Fertiliser supplies will also continue to be impacted, as 10% of global nitrogen (a key raw material in the manufacture of ammonium fertilisers) production and phosphate exports come from Russia. Approximately 40% of global potash capacity is also in Belarus and Russia. Rising fertiliser prices affect global crop yields and will again impact on global food prices.
Food security was already in a precarious position due to climate change and is an area considered by numerous Sustainable Impact Funds, with many investing in companies looking to provide solutions in these areas. Whilst stocks are likely to be affected in the near term, in the long term the theme will remain relevant and an area for investment and growth.
Energy and the Energy Transition
At the current time, the oil price continues to move upwards. Supply was already tight post pandemic, and many OPEC countries are already running at near peak utilisation, meaning increasing supply is difficult. Climate change, the pressure of the transition to a low carbon economy and a depressed oil price in recent years has also meant there has been less investment in exploration and production. Supply is likely to remain tight for some time, meaning the oil price is likely to remain high. Russia is also a key provider of oil and gas, particularly for Europe, so energy prices, which were already high, are likely to move higher. However, recent announcements by Western governments clearly signal a move away from dependence on Russian energy supplies. In Europe and the UK in particular, this will provide a boost to renewables, as this area is seen as the way forward longer term. Renewable energy funds have held up particularly well in recent weeks and are back in positive territory as renewables become more attractive. It should be noted that these are long-term investments and will take time to fully come online, but an already attractive long-term investment thesis has just received a significant boost.
Caring Capitalism?
Alongside the raft of economic sanctions imposed by governments over the past weeks, we have also seen many global companies announcing they are either suspending activities or pulling out of the Russian market. When you think of companies’ involvement in Russia, thoughts first go to oil majors such as BP and Shell, who quickly announced they were exiting their joint ventures with Russian companies even before bans on Russian oil imports were announced. Other global brands quickly followed suit, with companies including Apple, Netflix and Unilever all wanting to be seen to be doing the right thing. McDonalds finally announced they were suspending activities in the country after global calls for a boycott of the company if they kept going. Shell wildly misjudged the mood and were forced to issue a public apology after buying cheap oil from Russia in order to maintain supplies. Consumer pressure to be more responsible is being felt widely and we expect this trend to continue in the long term, which will again provide a tailwind for ESG and Responsible portfolios.

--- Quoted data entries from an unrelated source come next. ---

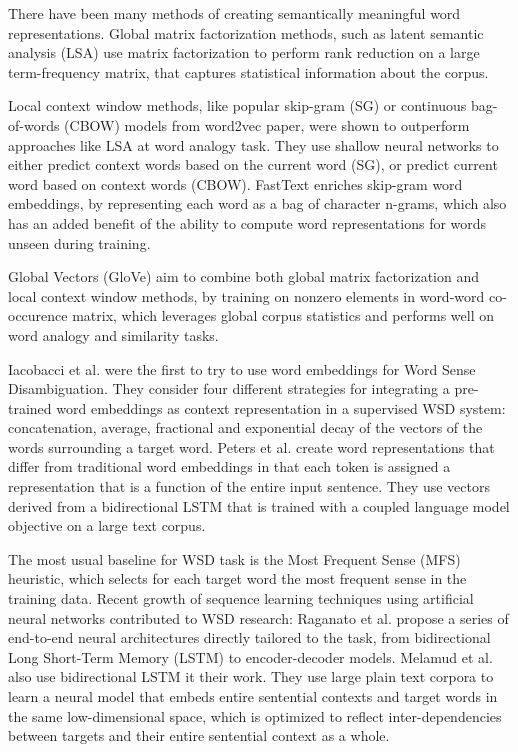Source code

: \documentclass{llncs}
\begin{document}
There have been many methods of creating semantically meaningful word representations.
Global matrix factorization methods, such as latent semantic analysis (LSA)\cite{LSA} use matrix factorization to perform rank reduction on a large term-frequency matrix, that captures statistical information about the corpus.

Local context window methods, like popular skip-gram (SG) or continuous bag-of-words (CBOW) models from word2vec paper\cite{word2vec}, were shown to outperform approaches like LSA at word analogy task.
They use shallow neural networks to either predict context words based on the current word (SG), or predict current word based on context words (CBOW).
FastText\cite{fastText} enriches skip-gram word embeddings, by representing each word as a bag of character n-grams, which also has an added benefit of the ability to compute word representations for words unseen during training.

Global Vectors (GloVe)\cite{GloVe} aim to combine both global matrix factorization and local context window methods, by training on nonzero elements in word-word co-occurence matrix, which leverages global corpus statistics and performs well on word analogy and similarity tasks.

Iacobacci et al.\cite{embeddingsforWSD} were the first to try to use word embeddings for Word Sense Disambiguation.
They consider four different strategies for integrating a pre-trained word embeddings as context representation in a supervised WSD system: concatenation, average, fractional and exponential decay of the vectors of the words surrounding a target word.
Peters et al.\cite{deepcontext} create word representations that differ from traditional word embeddings in that each token is assigned a representation that is a function of the entire input sentence. They use vectors derived from a bidirectional LSTM that is trained with a coupled language model objective on a large text corpus.

The most usual baseline for WSD task is the Most Frequent Sense\cite{evalmfs} (MFS) heuristic, which selects for each target word the most frequent sense in the training data.
Recent growth of sequence learning techniques using artificial neural networks contributed to WSD research: Raganato et al.\cite{neuralseqmodelingforWSD} propose a series of end-to-end neural architectures directly tailored to the task, from bidirectional Long Short-Term Memory (LSTM) to encoder-decoder models.
Melamud et al.\cite{context2vec} also use bidirectional LSTM it their work. They use large plain text corpora to learn a neural model that embeds entire sentential contexts and target words in the same low-dimensional space, which is optimized to reflect inter-dependencies between targets and their entire sentential context as a whole.
\end{document}
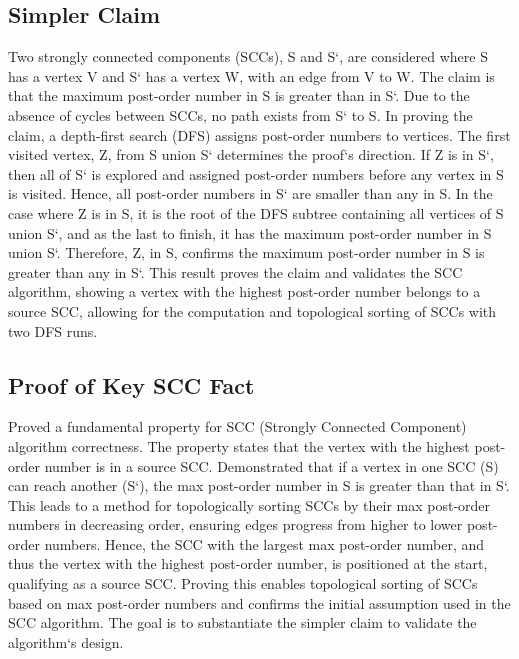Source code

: \subsection*{Simpler Claim}
Two strongly connected components (SCCs), S and S`, are considered where S has a vertex V and S` has a vertex W, with an edge from V to W\@.
The claim is that the maximum post-order number in S is greater than in S`.
Due to the absence of cycles between SCCs, no path exists from S` to S\@.
In proving the claim, a depth-first search (DFS) assigns post-order numbers to vertices.
The first visited vertex, Z, from S union S` determines the proof`s direction.
If Z is in S`, then all of S` is explored and assigned post-order numbers before any vertex in S is visited.
Hence, all post-order numbers in S` are smaller than any in S\@.
In the case where Z is in S, it is the root of the DFS subtree containing all vertices of S union S`, and as the last to finish, it has the maximum post-order number in S union S`.
Therefore, Z, in S, confirms the maximum post-order number in S is greater than any in S`.
This result proves the claim and validates the SCC algorithm, showing a vertex with the highest post-order number belongs to a source SCC, allowing for the computation and topological sorting of SCCs with two DFS runs.

\subsection*{Proof of Key SCC Fact}
Proved a fundamental property for SCC (Strongly Connected Component) algorithm correctness.
The property states that the vertex with the highest post-order number is in a source SCC\@.
Demonstrated that if a vertex in one SCC (S) can reach another (S`), the max post-order number in S is greater than that in S`.
This leads to a method for topologically sorting SCCs by their max post-order numbers in decreasing order, ensuring edges progress from higher to lower post-order numbers.
Hence, the SCC with the largest max post-order number, and thus the vertex with the highest post-order number, is positioned at the start, qualifying as a source SCC\@.
Proving this enables topological sorting of SCCs based on max post-order numbers and confirms the initial assumption used in the SCC algorithm.
The goal is to substantiate the simpler claim to validate the algorithm`s design.

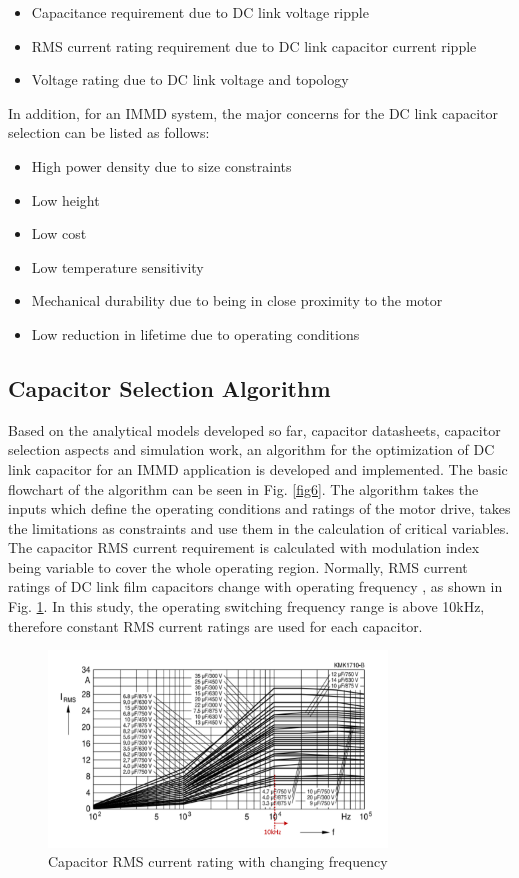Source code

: \documentclass[conference,a4paper,twocolumn]{IEEEtran}
\begin{document}
\begin{itemize}
  \item Capacitance requirement due to DC link voltage ripple
  \item RMS current rating requirement due to DC link capacitor current ripple
  \item Voltage rating due to DC link voltage and topology
\end{itemize}

In addition, for an IMMD system, the major concerns for the DC link capacitor selection can be listed as follows:

\begin{itemize}
  \item High power density due to size constraints
  \item Low height
  \item Low cost
  \item Low temperature sensitivity
  \item Mechanical durability due to being in close proximity to the motor
  \item Low reduction in lifetime due to operating conditions
\end{itemize}


\subsection{Capacitor Selection Algorithm}

Based on the analytical models developed so far, capacitor datasheets, capacitor selection aspects and simulation work, an algorithm for the optimization of DC link capacitor for an IMMD application is developed and implemented. The basic flowchart of the algorithm can be seen in Fig. \ref{fig6}. The algorithm takes the inputs which define the operating conditions and ratings of the motor drive, takes the limitations as constraints and use them in the calculation of critical variables. The capacitor RMS current requirement is calculated with modulation index being variable to cover the whole operating region. Normally, RMS current ratings of DC link film capacitors change with operating frequency \cite{Polypropylene2009}, as shown in Fig. \ref{rms_f}. In this study, the operating switching frequency range is above 10kHz, therefore constant RMS current ratings are used for each capacitor.


\begin{figure}[h]
  \centering
  \includegraphics[width=9cm]{rms_f}
  \caption{Capacitor RMS current rating with changing frequency \cite{Polypropylene2009}}
  \label{rms_f}
\end{figure}
\end{document}
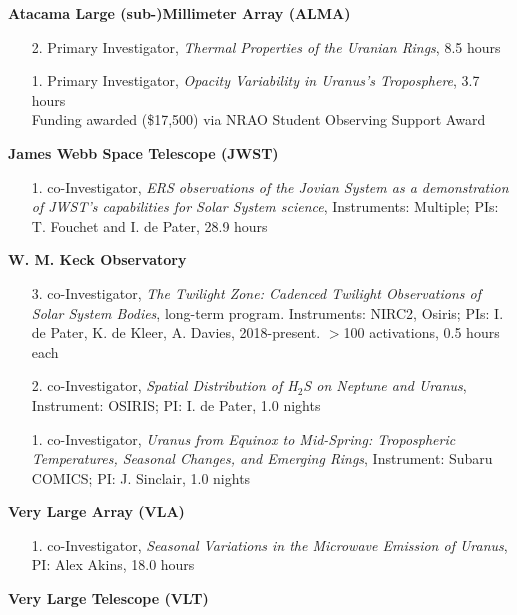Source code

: \documentclass[margin, 10pt]{res} %
\begin{document}
\begin{resume}

\textbf{Atacama Large (sub-)Millimeter Array (ALMA)} 
\begin{enumerate}
	\item[2.] Primary Investigator, {\it Thermal Properties of the Uranian Rings}, 8.5 hours %
	\item[1.] Primary Investigator, {\it Opacity Variability in Uranus's Troposphere}, 3.7 hours \\ Funding awarded (\$17,500) via NRAO Student Observing Support Award %
\end{enumerate}
\vspace{-0.3cm}
\textbf{James Webb Space Telescope (JWST)} 
\begin{enumerate}
	\item[1.] co-Investigator, {\it ERS observations of the Jovian System as a demonstration of JWST's capabilities for Solar System science}, Instruments: Multiple; PIs: T. Fouchet and I. de Pater, 28.9 hours %
\end{enumerate}
\vspace{-0.3cm}
\textbf{W. M. Keck Observatory} 
\begin{enumerate}
	\item[3.] co-Investigator, {\it The Twilight Zone: Cadenced Twilight Observations of Solar System Bodies}, long-term program. Instruments: NIRC2, Osiris; PIs: I. de Pater, K. de Kleer, A. Davies, 2018-present. $>$100 activations, 0.5 hours each %
	\item[2.] co-Investigator, {\it Spatial Distribution of H$_2$S on Neptune and Uranus}, Instrument: OSIRIS; PI: I. de Pater, 1.0 nights %
	\item[1.] co-Investigator, {\it Uranus from Equinox to Mid-Spring: Tropospheric Temperatures, Seasonal Changes, and Emerging Rings}, Instrument: Subaru COMICS; PI: J. Sinclair, 1.0 nights %
\end{enumerate}
\vspace{-0.3cm}
\textbf{Very Large Array (VLA)}
\begin{enumerate}
	\item[1.] co-Investigator, {\it Seasonal Variations in the Microwave Emission of Uranus}, PI: Alex Akins, 18.0 hours %
\end{enumerate}
\vspace{-0.3cm}
\textbf{Very Large Telescope (VLT)} 
\begin{enumerate}

\end{enumerate}
\end{resume}
\end{document}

In the short term, the Ethical and Responsible portfolios will not be able to avoid the inevitable market volatility still to come, but in the long term, we are seeing strong drivers to support the key themes in the portfolios. We see particular support moving forward for the energy transition/renewable energy theme, sustainable food and water themes as well as general support for the idea that companies need to prioritise people and the planet – those that do will benefit from consumer support, in turn helping their profits.
Please Note: Oil majors and many of the companies mentioned above are not held within the Ethical portfolios and are only used as notable examples of recent company behaviour.